[DATA FOR PROCESSING Boundary: Start]

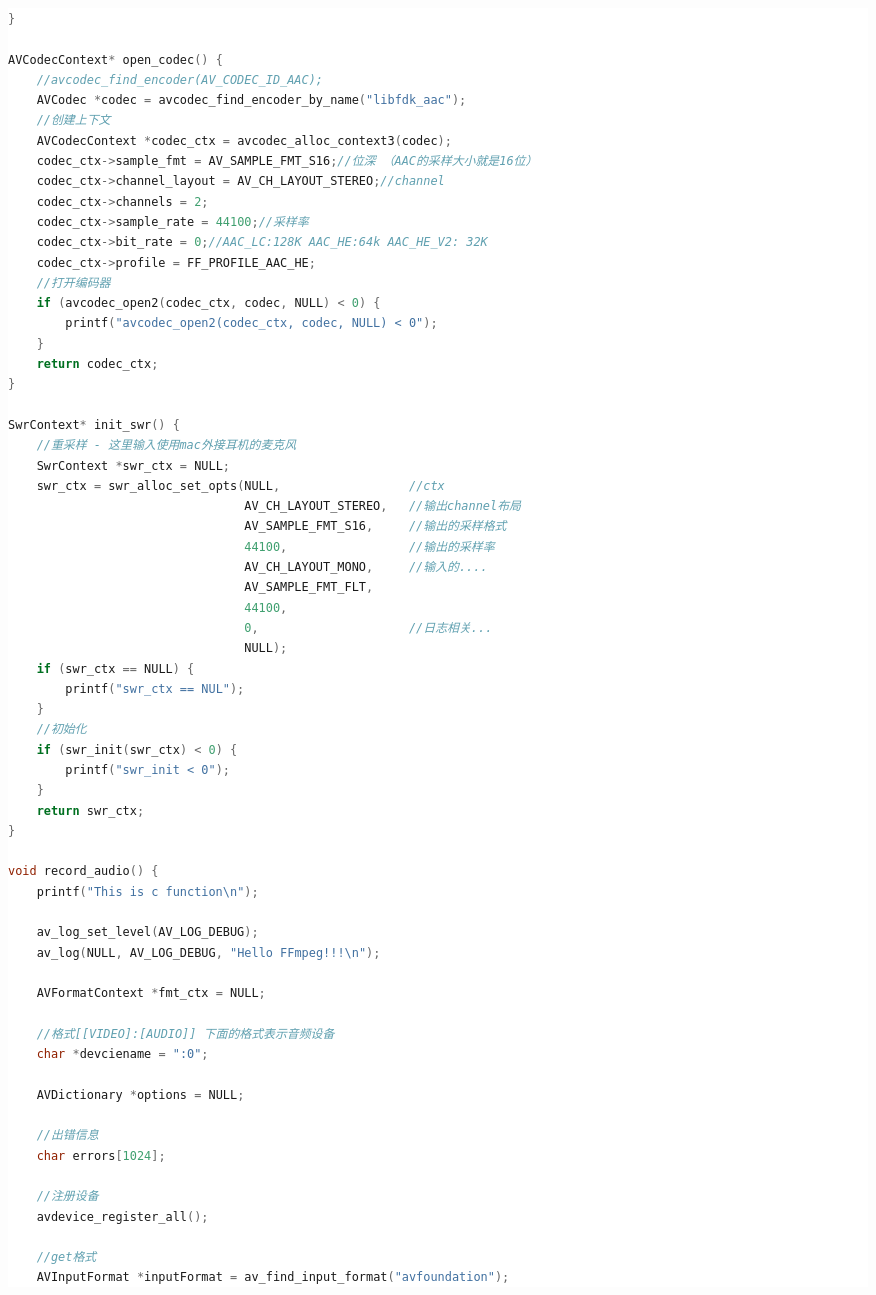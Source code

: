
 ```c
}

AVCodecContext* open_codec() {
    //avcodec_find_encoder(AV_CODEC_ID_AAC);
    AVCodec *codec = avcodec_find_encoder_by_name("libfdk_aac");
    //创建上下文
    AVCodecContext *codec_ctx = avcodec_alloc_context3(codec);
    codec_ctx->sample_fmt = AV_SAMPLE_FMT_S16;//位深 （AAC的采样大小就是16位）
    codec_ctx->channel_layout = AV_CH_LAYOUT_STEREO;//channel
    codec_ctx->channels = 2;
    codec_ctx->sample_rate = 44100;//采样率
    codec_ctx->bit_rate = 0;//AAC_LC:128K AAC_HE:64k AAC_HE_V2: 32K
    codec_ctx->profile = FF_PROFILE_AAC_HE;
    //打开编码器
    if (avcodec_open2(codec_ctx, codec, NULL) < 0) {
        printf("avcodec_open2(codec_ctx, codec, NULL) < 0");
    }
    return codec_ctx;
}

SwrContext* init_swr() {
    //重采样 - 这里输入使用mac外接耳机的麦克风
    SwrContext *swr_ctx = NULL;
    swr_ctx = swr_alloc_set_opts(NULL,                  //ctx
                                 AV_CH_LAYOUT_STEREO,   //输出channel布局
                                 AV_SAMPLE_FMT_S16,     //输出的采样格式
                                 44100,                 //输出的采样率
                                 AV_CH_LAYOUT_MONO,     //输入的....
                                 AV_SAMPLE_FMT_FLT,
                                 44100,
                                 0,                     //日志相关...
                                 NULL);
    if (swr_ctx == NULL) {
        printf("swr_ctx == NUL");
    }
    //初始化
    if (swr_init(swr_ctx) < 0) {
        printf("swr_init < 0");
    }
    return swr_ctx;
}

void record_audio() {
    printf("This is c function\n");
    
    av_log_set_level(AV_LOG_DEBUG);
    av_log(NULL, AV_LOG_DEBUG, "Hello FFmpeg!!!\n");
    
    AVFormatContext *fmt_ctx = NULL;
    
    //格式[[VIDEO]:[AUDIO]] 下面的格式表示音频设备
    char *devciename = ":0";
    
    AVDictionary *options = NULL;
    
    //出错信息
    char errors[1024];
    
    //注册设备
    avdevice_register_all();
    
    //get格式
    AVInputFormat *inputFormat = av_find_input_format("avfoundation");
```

[DATA FOR PROCESSING Boundary: End]
[DATA FOR PROCESSING Boundary: Start]

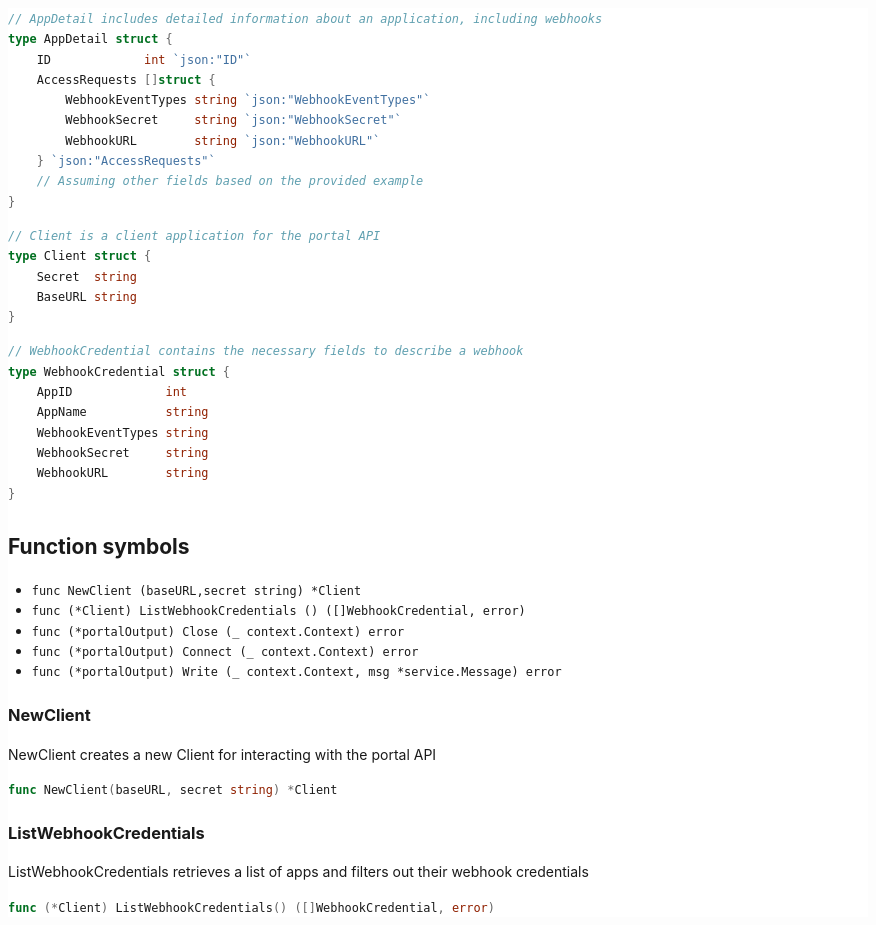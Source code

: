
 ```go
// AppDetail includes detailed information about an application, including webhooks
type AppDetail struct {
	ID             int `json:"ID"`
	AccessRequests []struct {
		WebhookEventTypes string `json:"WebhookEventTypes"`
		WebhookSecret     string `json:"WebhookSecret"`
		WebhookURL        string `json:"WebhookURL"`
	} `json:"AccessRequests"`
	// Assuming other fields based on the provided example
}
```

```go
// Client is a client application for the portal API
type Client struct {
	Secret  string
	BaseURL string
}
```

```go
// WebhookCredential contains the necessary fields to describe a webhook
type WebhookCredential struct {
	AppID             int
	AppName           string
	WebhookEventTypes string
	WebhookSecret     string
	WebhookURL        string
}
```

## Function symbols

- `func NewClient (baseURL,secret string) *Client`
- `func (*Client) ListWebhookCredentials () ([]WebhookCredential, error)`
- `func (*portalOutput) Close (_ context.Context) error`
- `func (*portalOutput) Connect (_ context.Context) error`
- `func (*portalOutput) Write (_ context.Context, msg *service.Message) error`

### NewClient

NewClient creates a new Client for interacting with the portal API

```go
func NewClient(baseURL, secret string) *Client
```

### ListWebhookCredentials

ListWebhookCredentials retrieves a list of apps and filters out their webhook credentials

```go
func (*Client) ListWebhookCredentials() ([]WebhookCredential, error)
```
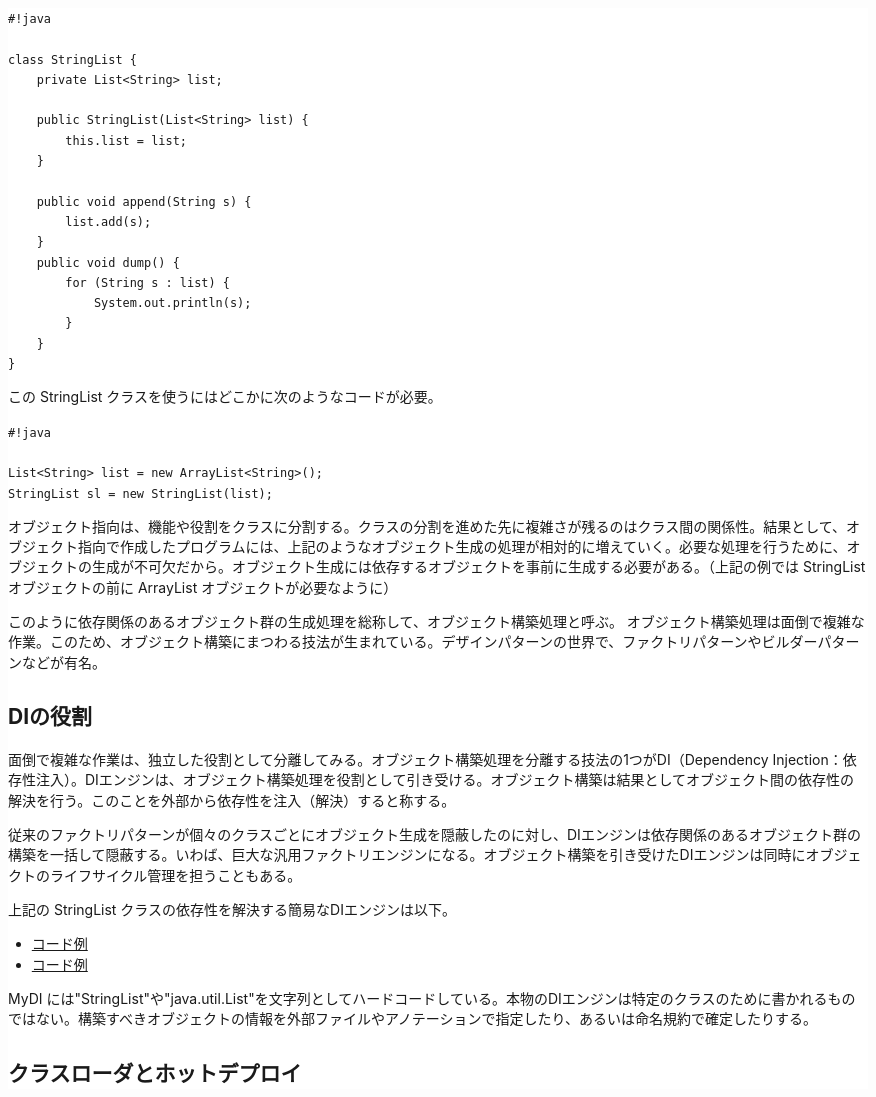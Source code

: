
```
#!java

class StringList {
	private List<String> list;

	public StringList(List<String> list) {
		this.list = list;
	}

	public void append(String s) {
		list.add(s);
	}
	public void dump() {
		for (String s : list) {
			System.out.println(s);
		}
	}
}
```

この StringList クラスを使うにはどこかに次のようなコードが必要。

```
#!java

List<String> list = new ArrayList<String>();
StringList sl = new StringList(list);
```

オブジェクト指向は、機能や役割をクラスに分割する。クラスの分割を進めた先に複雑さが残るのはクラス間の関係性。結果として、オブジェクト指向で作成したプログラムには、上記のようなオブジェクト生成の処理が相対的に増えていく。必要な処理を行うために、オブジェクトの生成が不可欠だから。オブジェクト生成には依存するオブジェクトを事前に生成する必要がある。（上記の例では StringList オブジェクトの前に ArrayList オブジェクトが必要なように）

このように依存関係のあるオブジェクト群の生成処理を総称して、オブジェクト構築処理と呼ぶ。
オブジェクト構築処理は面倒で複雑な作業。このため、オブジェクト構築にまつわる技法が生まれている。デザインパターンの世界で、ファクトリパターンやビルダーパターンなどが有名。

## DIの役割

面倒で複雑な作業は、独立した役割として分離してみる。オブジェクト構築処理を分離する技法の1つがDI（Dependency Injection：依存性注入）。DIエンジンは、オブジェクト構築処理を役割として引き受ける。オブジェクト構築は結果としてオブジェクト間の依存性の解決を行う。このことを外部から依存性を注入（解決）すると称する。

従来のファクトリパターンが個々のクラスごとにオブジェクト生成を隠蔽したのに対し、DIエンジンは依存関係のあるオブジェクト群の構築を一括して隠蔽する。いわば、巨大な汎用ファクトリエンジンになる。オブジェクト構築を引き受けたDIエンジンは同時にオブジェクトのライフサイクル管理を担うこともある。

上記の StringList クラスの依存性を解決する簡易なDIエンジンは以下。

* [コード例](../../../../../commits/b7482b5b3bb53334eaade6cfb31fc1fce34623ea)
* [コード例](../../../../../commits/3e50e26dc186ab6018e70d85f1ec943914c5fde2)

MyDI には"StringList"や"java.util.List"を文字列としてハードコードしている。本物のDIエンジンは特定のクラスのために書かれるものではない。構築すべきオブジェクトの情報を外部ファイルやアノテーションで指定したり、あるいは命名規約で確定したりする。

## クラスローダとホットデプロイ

[DATA FOR PROCESSING Boundary: End]

EXERCISE BRIEF: Copy each line in the entries above where the word "void" shows up.

PROBLEM SOLUTION:
void record_audio() {
	public void append(String s) {
	public void dump() {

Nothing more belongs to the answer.